Task requirements - Nothing except the pictures should be left out when you reproduce the listing exactly.
------ Records to use
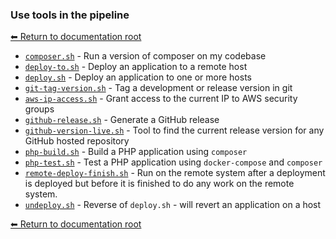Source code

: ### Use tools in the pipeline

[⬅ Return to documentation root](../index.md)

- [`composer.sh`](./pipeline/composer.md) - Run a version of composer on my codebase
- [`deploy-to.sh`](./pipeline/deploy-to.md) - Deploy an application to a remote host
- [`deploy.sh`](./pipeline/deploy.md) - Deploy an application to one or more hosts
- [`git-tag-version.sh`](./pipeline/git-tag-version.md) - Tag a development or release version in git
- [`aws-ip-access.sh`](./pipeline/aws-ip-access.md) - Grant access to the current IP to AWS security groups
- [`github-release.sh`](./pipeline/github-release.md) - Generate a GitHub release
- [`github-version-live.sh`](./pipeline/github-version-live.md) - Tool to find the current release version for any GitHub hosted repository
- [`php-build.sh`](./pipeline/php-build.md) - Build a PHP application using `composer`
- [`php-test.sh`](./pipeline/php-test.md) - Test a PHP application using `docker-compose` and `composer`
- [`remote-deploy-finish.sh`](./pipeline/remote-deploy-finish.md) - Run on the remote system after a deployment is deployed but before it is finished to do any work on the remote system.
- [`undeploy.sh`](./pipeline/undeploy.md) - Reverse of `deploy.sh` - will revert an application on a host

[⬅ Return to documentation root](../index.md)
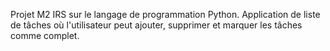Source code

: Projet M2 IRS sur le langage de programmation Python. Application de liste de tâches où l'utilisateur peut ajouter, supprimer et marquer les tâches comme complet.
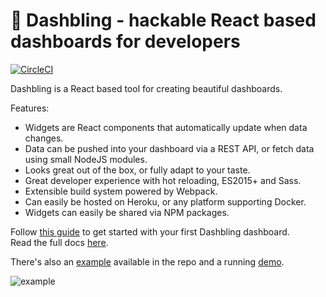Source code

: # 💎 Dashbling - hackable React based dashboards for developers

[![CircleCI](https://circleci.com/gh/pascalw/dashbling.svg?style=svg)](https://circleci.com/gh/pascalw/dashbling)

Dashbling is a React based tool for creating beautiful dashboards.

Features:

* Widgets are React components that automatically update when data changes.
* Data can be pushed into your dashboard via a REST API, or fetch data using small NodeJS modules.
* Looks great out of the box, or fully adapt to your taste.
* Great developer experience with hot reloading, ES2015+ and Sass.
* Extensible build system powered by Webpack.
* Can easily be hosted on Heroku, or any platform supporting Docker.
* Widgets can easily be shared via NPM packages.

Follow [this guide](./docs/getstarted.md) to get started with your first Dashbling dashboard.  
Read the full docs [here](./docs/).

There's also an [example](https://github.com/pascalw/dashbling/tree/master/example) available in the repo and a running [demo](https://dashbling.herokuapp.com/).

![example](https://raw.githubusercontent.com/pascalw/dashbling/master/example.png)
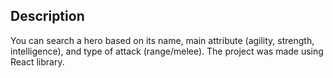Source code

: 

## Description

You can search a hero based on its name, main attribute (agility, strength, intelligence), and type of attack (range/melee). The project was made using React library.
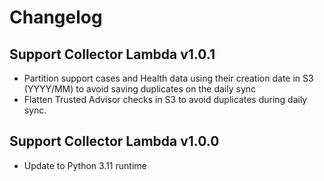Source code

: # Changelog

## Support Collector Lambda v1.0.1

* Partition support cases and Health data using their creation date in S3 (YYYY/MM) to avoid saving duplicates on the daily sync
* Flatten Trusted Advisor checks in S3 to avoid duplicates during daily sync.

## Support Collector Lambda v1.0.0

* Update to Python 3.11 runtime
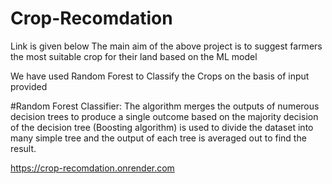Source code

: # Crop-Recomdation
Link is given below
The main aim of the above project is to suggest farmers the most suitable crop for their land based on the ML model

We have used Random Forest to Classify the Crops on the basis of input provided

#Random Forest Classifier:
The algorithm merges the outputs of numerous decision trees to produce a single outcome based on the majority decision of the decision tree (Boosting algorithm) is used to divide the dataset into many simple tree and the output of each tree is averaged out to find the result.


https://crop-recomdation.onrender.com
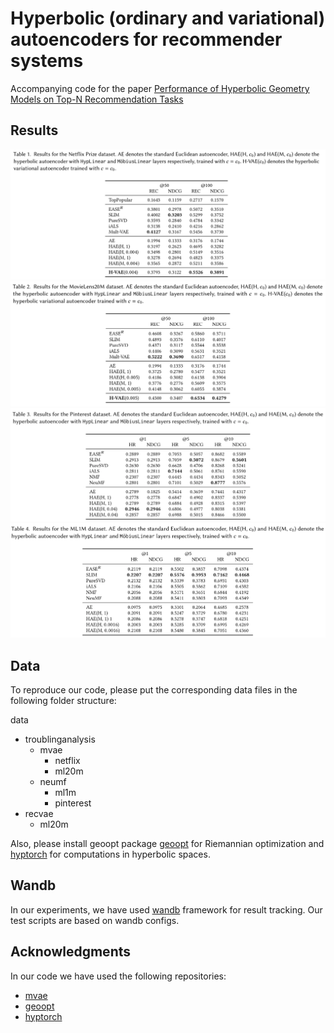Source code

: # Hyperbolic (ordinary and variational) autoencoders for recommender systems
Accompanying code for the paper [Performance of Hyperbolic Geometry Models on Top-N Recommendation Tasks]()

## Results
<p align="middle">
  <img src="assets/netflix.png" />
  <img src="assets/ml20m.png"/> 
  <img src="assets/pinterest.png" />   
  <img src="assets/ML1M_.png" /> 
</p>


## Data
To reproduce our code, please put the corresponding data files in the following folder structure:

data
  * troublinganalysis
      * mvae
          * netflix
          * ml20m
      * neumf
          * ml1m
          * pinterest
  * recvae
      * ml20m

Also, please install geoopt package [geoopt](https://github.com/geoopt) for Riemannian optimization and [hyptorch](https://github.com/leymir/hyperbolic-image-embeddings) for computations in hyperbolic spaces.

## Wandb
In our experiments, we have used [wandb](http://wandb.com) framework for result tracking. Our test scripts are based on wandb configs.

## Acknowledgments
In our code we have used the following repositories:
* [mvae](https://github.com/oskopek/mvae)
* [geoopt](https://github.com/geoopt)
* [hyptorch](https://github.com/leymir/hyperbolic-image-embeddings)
------------
Task result -
Source code

: ### Use tools in the pipeline

[⬅ Return to documentation root](../index.md)

- [`composer.sh`](./pipeline/composer.md) - Run a version of composer on my codebase
- [`deploy-to.sh`](./pipeline/deploy-to.md) - Deploy an application to a remote host
- [`deploy.sh`](./pipeline/deploy.md) - Deploy an application to one or more hosts
- [`git-tag-version.sh`](./pipeline/git-tag-version.md) - Tag a development or release version in git
- [`aws-ip-access.sh`](./pipeline/aws-ip-access.md) - Grant access to the current IP to AWS security groups
- [`github-release.sh`](./pipeline/github-release.md) - Generate a GitHub release
- [`github-version-live.sh`](./pipeline/github-version-live.md) - Tool to find the current release version for any GitHub hosted repository
- [`php-build.sh`](./pipeline/php-build.md) - Build a PHP application using `composer`
- [`php-test.sh`](./pipeline/php-test.md) - Test a PHP application using `docker-compose` and `composer`
- [`remote-deploy-finish.sh`](./pipeline/remote-deploy-finish.md) - Run on the remote system after a deployment is deployed but before it is finished to do any work on the remote system.
- [`undeploy.sh`](./pipeline/undeploy.md) - Reverse of `deploy.sh` - will revert an application on a host

[⬅ Return to documentation root](../index.md)
Source code

: Projet M2 IRS sur le langage de programmation Python. Application de liste de tâches où l'utilisateur peut ajouter, supprimer et marquer les tâches comme complet.
Source code

: # 💎 Dashbling - hackable React based dashboards for developers

[![CircleCI](https://circleci.com/gh/pascalw/dashbling.svg?style=svg)](https://circleci.com/gh/pascalw/dashbling)

Dashbling is a React based tool for creating beautiful dashboards.

Features:

* Widgets are React components that automatically update when data changes.
* Data can be pushed into your dashboard via a REST API, or fetch data using small NodeJS modules.
* Looks great out of the box, or fully adapt to your taste.
* Great developer experience with hot reloading, ES2015+ and Sass.
* Extensible build system powered by Webpack.
* Can easily be hosted on Heroku, or any platform supporting Docker.
* Widgets can easily be shared via NPM packages.

Follow [this guide](./docs/getstarted.md) to get started with your first Dashbling dashboard.  
Read the full docs [here](./docs/).

There's also an [example](https://github.com/pascalw/dashbling/tree/master/example) available in the repo and a running [demo](https://dashbling.herokuapp.com/).

![example](https://raw.githubusercontent.com/pascalw/dashbling/master/example.png)
Source code

: 

## Description

You can search a hero based on its name, main attribute (agility, strength, intelligence), and type of attack (range/melee). The project was made using React library.
Source code

: # Changelog

## Support Collector Lambda v1.0.1

* Partition support cases and Health data using their creation date in S3 (YYYY/MM) to avoid saving duplicates on the daily sync
* Flatten Trusted Advisor checks in S3 to avoid duplicates during daily sync.

## Support Collector Lambda v1.0.0

* Update to Python 3.11 runtime
Source code

: # Crop-Recomdation
Link is given below
The main aim of the above project is to suggest farmers the most suitable crop for their land based on the ML model

We have used Random Forest to Classify the Crops on the basis of input provided

#Random Forest Classifier:
The algorithm merges the outputs of numerous decision trees to produce a single outcome based on the majority decision of the decision tree (Boosting algorithm) is used to divide the dataset into many simple tree and the output of each tree is averaged out to find the result.


https://crop-recomdation.onrender.com
Source code

: # Hyperbolic (ordinary and variational) autoencoders for recommender systems
Accompanying code for the paper [Performance of Hyperbolic Geometry Models on Top-N Recommendation Tasks]()

## Results
<p align="middle">
  <img src="assets/netflix.png" />
  <img src="assets/ml20m.png"/> 
  <img src="assets/pinterest.png" />   
  <img src="assets/ML1M_.png" /> 
</p>


## Data
To reproduce our code, please put the corresponding data files in the following folder structure:

data
  * troublinganalysis
      * mvae
          * netflix
          * ml20m
      * neumf
          * ml1m
          * pinterest
  * recvae
      * ml20m

Also, please install geoopt package [geoopt](https://github.com/geoopt) for Riemannian optimization and [hyptorch](https://github.com/leymir/hyperbolic-image-embeddings) for computations in hyperbolic spaces.

## Wandb
In our experiments, we have used [wandb](http://wandb.com) framework for result tracking. Our test scripts are based on wandb configs.

## Acknowledgments
In our code we have used the following repositories:
* [mvae](https://github.com/oskopek/mvae)
* [geoopt](https://github.com/geoopt)
* [hyptorch](https://github.com/leymir/hyperbolic-image-embeddings)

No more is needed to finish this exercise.